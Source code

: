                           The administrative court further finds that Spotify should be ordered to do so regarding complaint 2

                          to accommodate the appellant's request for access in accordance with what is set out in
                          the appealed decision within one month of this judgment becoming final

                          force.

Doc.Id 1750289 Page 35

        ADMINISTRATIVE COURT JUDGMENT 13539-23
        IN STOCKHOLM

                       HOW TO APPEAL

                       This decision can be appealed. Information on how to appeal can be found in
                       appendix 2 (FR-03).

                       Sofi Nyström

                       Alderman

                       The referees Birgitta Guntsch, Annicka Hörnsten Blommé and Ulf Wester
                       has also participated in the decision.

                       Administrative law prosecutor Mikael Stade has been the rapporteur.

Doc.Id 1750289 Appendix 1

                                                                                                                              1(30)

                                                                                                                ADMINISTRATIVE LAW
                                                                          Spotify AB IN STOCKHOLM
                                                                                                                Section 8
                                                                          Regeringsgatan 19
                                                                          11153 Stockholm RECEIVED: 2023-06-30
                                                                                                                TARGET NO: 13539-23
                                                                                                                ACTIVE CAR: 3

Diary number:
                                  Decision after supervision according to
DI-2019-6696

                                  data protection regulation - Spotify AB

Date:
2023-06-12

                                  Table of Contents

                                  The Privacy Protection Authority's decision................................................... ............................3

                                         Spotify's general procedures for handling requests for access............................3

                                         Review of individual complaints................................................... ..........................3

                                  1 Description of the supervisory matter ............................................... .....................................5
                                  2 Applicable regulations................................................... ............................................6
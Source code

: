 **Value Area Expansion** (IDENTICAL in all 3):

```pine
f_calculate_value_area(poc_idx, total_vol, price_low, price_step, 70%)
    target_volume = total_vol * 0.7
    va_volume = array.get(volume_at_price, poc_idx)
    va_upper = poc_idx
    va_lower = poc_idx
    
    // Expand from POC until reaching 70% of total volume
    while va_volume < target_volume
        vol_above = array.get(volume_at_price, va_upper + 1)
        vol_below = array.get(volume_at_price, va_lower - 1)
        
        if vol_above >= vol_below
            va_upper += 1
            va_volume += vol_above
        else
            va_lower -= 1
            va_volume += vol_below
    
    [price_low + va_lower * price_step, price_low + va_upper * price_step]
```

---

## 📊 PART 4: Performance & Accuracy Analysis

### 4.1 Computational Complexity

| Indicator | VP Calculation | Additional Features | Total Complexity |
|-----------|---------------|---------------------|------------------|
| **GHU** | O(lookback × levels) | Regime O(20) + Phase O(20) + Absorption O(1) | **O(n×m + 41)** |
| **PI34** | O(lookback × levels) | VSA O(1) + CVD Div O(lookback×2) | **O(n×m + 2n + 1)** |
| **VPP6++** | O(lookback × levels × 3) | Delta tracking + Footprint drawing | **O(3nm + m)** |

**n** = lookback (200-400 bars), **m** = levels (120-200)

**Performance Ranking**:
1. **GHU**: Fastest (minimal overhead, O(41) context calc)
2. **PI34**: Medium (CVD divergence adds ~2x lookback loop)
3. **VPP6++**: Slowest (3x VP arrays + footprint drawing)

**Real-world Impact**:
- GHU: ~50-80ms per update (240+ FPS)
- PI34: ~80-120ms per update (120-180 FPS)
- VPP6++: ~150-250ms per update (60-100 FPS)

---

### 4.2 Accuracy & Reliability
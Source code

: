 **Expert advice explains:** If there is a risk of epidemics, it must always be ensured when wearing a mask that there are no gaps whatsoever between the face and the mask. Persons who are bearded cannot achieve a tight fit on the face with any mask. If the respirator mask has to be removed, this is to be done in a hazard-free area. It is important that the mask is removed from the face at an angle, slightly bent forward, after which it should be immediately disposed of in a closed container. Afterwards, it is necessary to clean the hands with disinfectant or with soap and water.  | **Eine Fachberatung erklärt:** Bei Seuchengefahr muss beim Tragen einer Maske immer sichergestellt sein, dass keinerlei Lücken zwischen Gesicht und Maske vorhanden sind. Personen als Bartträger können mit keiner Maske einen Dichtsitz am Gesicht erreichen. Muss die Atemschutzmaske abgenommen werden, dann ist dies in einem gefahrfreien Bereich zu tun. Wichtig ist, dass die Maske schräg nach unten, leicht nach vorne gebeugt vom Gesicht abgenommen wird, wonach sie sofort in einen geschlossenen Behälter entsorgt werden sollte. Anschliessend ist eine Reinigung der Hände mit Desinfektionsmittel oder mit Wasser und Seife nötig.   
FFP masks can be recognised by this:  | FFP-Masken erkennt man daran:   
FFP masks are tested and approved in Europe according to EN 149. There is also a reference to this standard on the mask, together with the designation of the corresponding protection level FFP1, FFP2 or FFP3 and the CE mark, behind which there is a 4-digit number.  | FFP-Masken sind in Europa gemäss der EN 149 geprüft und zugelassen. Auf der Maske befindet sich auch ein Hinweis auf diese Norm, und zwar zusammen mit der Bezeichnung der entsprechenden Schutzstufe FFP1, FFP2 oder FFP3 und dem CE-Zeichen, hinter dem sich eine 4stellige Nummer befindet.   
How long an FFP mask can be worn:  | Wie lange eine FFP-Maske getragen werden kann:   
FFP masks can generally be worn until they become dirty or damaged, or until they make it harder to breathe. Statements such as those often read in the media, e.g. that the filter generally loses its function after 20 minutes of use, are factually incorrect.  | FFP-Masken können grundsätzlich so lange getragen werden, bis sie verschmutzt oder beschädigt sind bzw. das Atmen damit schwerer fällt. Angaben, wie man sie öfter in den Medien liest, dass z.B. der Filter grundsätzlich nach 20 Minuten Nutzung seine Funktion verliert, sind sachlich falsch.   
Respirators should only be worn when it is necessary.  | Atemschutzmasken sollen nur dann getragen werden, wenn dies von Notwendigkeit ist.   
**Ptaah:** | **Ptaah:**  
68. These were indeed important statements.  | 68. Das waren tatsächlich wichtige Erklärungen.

---

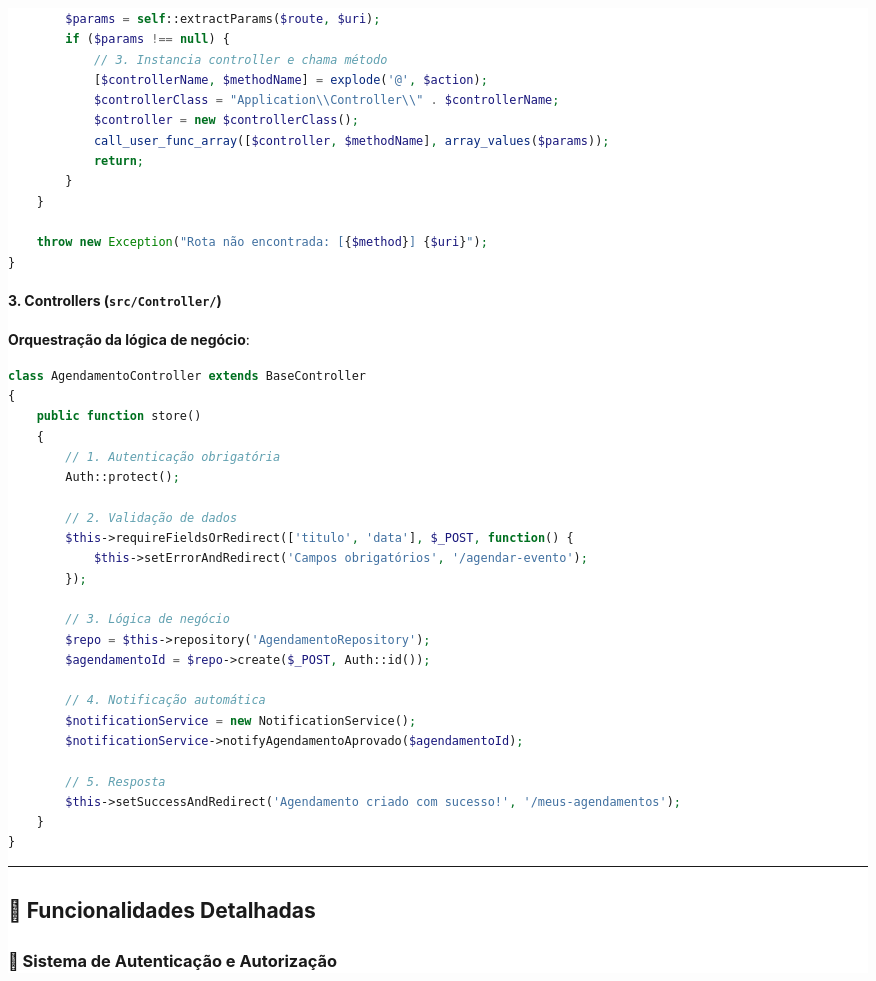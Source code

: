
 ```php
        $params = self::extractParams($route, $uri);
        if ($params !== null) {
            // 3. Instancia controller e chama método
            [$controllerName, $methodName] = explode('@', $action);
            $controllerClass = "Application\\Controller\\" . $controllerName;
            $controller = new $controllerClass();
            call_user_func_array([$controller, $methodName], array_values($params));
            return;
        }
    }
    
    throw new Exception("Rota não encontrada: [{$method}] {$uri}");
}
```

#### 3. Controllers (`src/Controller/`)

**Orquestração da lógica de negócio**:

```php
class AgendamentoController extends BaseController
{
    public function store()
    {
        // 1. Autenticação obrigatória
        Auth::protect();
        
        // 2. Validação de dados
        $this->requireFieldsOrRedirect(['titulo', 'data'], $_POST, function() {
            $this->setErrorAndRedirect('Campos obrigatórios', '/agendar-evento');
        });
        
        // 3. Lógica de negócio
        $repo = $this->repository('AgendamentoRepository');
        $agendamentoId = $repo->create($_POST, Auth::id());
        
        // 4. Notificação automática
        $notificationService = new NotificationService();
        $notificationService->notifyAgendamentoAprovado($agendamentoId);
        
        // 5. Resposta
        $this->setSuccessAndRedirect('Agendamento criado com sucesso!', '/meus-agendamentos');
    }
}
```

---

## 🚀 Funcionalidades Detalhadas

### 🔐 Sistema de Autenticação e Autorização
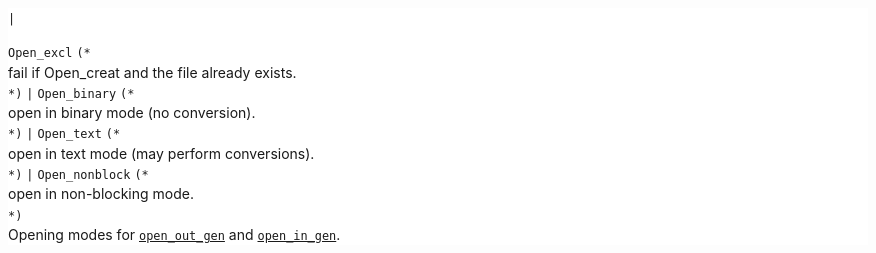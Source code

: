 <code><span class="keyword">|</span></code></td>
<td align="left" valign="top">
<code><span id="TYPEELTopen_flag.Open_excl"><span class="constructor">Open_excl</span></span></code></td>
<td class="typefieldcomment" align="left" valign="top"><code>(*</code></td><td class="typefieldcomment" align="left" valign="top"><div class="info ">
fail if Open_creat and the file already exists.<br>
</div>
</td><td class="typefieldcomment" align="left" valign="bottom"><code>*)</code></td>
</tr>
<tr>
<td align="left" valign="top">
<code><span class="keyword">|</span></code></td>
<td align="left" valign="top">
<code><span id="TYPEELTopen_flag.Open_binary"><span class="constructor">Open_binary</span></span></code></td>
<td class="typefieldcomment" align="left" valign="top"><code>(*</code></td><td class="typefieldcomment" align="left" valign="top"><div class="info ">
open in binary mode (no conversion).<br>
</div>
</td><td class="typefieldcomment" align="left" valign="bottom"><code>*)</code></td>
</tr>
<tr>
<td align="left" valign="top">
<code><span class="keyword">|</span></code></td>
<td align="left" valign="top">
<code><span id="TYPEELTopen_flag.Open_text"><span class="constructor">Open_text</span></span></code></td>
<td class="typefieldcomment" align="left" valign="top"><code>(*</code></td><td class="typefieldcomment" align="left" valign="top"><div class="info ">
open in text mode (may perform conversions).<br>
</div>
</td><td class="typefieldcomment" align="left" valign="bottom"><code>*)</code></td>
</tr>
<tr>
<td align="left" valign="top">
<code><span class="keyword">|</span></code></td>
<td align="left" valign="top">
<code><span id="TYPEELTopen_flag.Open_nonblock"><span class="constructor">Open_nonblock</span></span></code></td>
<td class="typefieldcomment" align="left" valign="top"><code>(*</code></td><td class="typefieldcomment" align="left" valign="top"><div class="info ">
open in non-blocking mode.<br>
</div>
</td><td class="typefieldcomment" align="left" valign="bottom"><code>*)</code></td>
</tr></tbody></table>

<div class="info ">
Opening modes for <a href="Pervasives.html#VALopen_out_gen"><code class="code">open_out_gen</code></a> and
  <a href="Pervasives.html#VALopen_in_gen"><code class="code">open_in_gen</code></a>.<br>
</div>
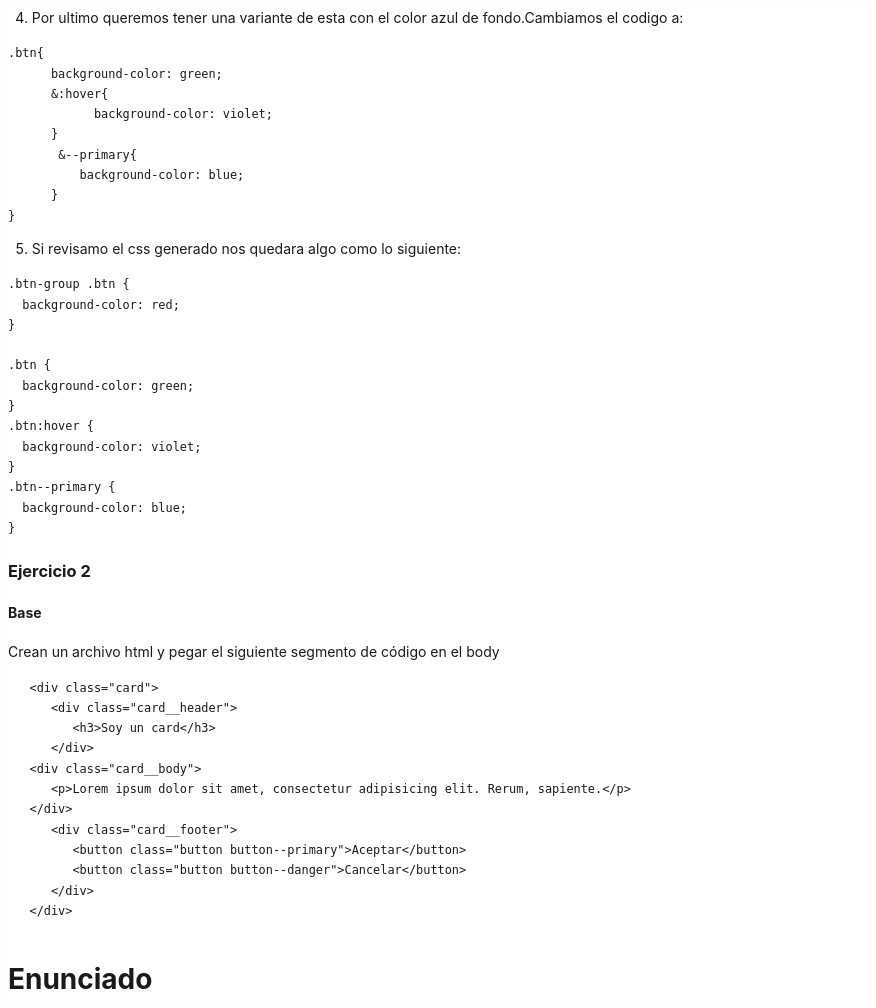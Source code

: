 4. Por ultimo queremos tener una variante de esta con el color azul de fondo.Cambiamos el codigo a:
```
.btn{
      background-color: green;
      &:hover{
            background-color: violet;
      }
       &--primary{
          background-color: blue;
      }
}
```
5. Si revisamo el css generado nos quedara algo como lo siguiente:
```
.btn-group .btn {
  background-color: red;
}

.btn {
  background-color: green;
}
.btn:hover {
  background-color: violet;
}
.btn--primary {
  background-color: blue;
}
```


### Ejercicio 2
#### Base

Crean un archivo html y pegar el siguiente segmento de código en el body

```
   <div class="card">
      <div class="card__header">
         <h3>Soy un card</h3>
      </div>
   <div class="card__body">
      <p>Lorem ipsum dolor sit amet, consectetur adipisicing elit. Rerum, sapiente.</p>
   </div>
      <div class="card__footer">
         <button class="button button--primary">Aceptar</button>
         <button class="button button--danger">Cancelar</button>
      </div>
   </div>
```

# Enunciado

Try it —
Set apart and copy each line of the records that holds the word "notificationService".

Result below —
        $notificationService = new NotificationService();
        $notificationService->notifyAgendamentoAprovado($agendamentoId);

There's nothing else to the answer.